Dr Alexander Thomas, President, Association of Healthcare Providers, said, “Mental health must be aligned with primary care. There is still social stigma attached to mental health disorders and its treatment, which contributes to people with these conditions being neglected around the world especially in LMICs (lower middle-income countries). People still believe that mental disorders can only affect a small set of the population. However, India alone accounts for nearly 15% of global mental, neurological, and substance abuse disorder burden. Add to this the fact that there is a shortage of mental health professionals to cater to these patients. Given this, AHPI has collaborated with PHFI and TLLLF to train primary care physicians in common mental disorders. This is a step towards tackling the increasing number of mental disorder cases and treating them on time after accurate diagnosis.”

A baseline study conducted by PHFI at the start of the course found that about 30% of physicians could not identify the correct behavior that warrants a mental health evaluation. 41% physicians thought that people with severe mental health problems cannot recover fully. While 25% physicians were unable to identify common symptoms of schizophrenia, only 48% knew that men with anxiety disorder have a high risk of developing alcohol abuse.

CCCMD contains five modules: 1) Introduction to Common Mental Disorders; 2) Depression, Anxiety Disorders & Suicide; 3) Psychosomatic Disorders, Neurocognitive Disorders and Psychosis; 4) Alcohol and other Substance Abuse Disorders; 5) Childhood Mental and Behavioral Disorders, National Policies and Programs and Long-term Mental health care.

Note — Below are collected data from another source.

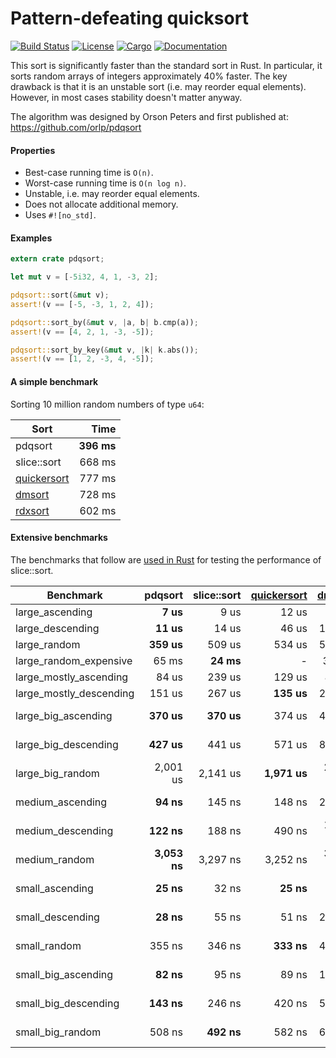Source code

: # Pattern-defeating quicksort

[![Build Status](https://travis-ci.org/stjepang/pdqsort.svg?branch=master)](https://travis-ci.org/stjepang/pdqsort)
[![License](https://img.shields.io/badge/license-Apache--2.0%2FMIT-blue.svg)](https://github.com/stjepang/pdqsort)
[![Cargo](https://img.shields.io/crates/v/pdqsort.svg)](https://crates.io/crates/pdqsort)
[![Documentation](https://docs.rs/pdqsort/badge.svg)](https://docs.rs/pdqsort)

This sort is significantly faster than the standard sort in Rust. In particular, it sorts
random arrays of integers approximately 40% faster. The key drawback is that it is an unstable
sort (i.e. may reorder equal elements). However, in most cases stability doesn't matter anyway.

The algorithm was designed by Orson Peters and first published at: https://github.com/orlp/pdqsort

#### Properties

* Best-case running time is `O(n)`.
* Worst-case running time is `O(n log n)`.
* Unstable, i.e. may reorder equal elements.
* Does not allocate additional memory.
* Uses `#![no_std]`.

#### Examples

```rust
extern crate pdqsort;

let mut v = [-5i32, 4, 1, -3, 2];

pdqsort::sort(&mut v);
assert!(v == [-5, -3, 1, 2, 4]);

pdqsort::sort_by(&mut v, |a, b| b.cmp(a));
assert!(v == [4, 2, 1, -3, -5]);

pdqsort::sort_by_key(&mut v, |k| k.abs());
assert!(v == [1, 2, -3, 4, -5]);
```

#### A simple benchmark

Sorting 10 million random numbers of type `u64`:

| Sort              | Time       |
|-------------------|-----------:|
| pdqsort           | **396 ms** |
| slice::sort       |     668 ms |
| [quickersort][qs] |     777 ms |
| [dmsort][ds]      |     728 ms |
| [rdxsort][rs]     |     602 ms |

#### Extensive benchmarks

The benchmarks that follow are [used in Rust][bench] for testing the performance of slice::sort.

| Benchmark               | pdqsort       | slice::sort   | [quickersort][qs] | [dmsort][ds] | [rdxsort][rs] |
|-------------------------|--------------:|--------------:|------------------:|-------------:|--------------:|
| large_ascending         |      **7 us** |          9 us |            12 us  |        22 us |        358 us |
| large_descending        |     **11 us** |         14 us |            46 us  |       144 us |        347 us |
| large_random            |    **359 us** |        509 us |           534 us  |       544 us |        399 us |
| large_random_expensive  |         65 ms |     **24 ms** |               -   |        31 ms |            -  |
| large_mostly_ascending  |         84 us |        239 us |           129 us  |    **45 us** |        353 us |
| large_mostly_descending |        151 us |        267 us |       **135 us**  |       282 us |        349 us |
| large_big_ascending     |    **370 us** |    **370 us** |           374 us  |       412 us |     49,597 us |
| large_big_descending    |    **427 us** |        441 us |           571 us  |       814 us |     49,675 us |
| large_big_random        |      2,001 us |      2,141 us |     **1,971 us**  |     2,308 us |     43,578 us |
| medium_ascending        |     **94 ns** |        145 ns |           148 ns  |       259 ns |      4,509 ns |
| medium_descending       |    **122 ns** |        188 ns |           490 ns  |     1,344 ns |      4,947 ns |
| medium_random           |  **3,053 ns** |      3,297 ns |         3,252 ns  |     3,722 ns |      6,466 ns |
| small_ascending         |     **25 ns** |         32 ns |        **25 ns**  |        47 ns |      1,597 ns |
| small_descending        |     **28 ns** |         55 ns |            51 ns  |       232 ns |      1,595 ns |
| small_random            |        355 ns |        346 ns |       **333 ns**  |       484 ns |      3,841 ns |
| small_big_ascending     |     **82 ns** |         95 ns |            89 ns  |       136 ns |     35,749 ns |
| small_big_descending    |    **143 ns** |        246 ns |           420 ns  |       517 ns |     35,807 ns |
| small_big_random        |        508 ns |    **492 ns** |           582 ns  |       671 ns |     46,393 ns |

[qs]: https://github.com/notriddle/quickersort
[ds]: https://github.com/emilk/drop-merge-sort
[rs]: https://github.com/crepererum/rdxsort-rs
[bench]: https://github.com/rust-lang/rust/blob/468227129d08b52c4cf90313b29fdad1b80e596b/src/libcollectionstest/slice.rs#L1406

CCCMD is conducted by experienced faculty with interactive sessions comprising case studies, role-plays, assignments, tests, and feedback. To provide easy access to study material, PHFI’s mobile app and online platform is being used to share the study material with participants as well as the faculty. The user-friendly app enables participants to undertake a pre- and post-course test and help organizers in monitoring their progress.

Participant assessment will be done through continuous internal evaluation, course work and performance in a written examination. The criteria for successful completion of the program includes participation in all 5 contact sessions (including the pre-test and post- test of each module); Completion and submission of assigned course work (two descriptive assignments at regular intervals); a min. 50% score in the final written examination that will take place with Module 5. Successful applicants will receive a certificate of completion jointly issued by PHFI, TLLLF, AHPI and course faculty.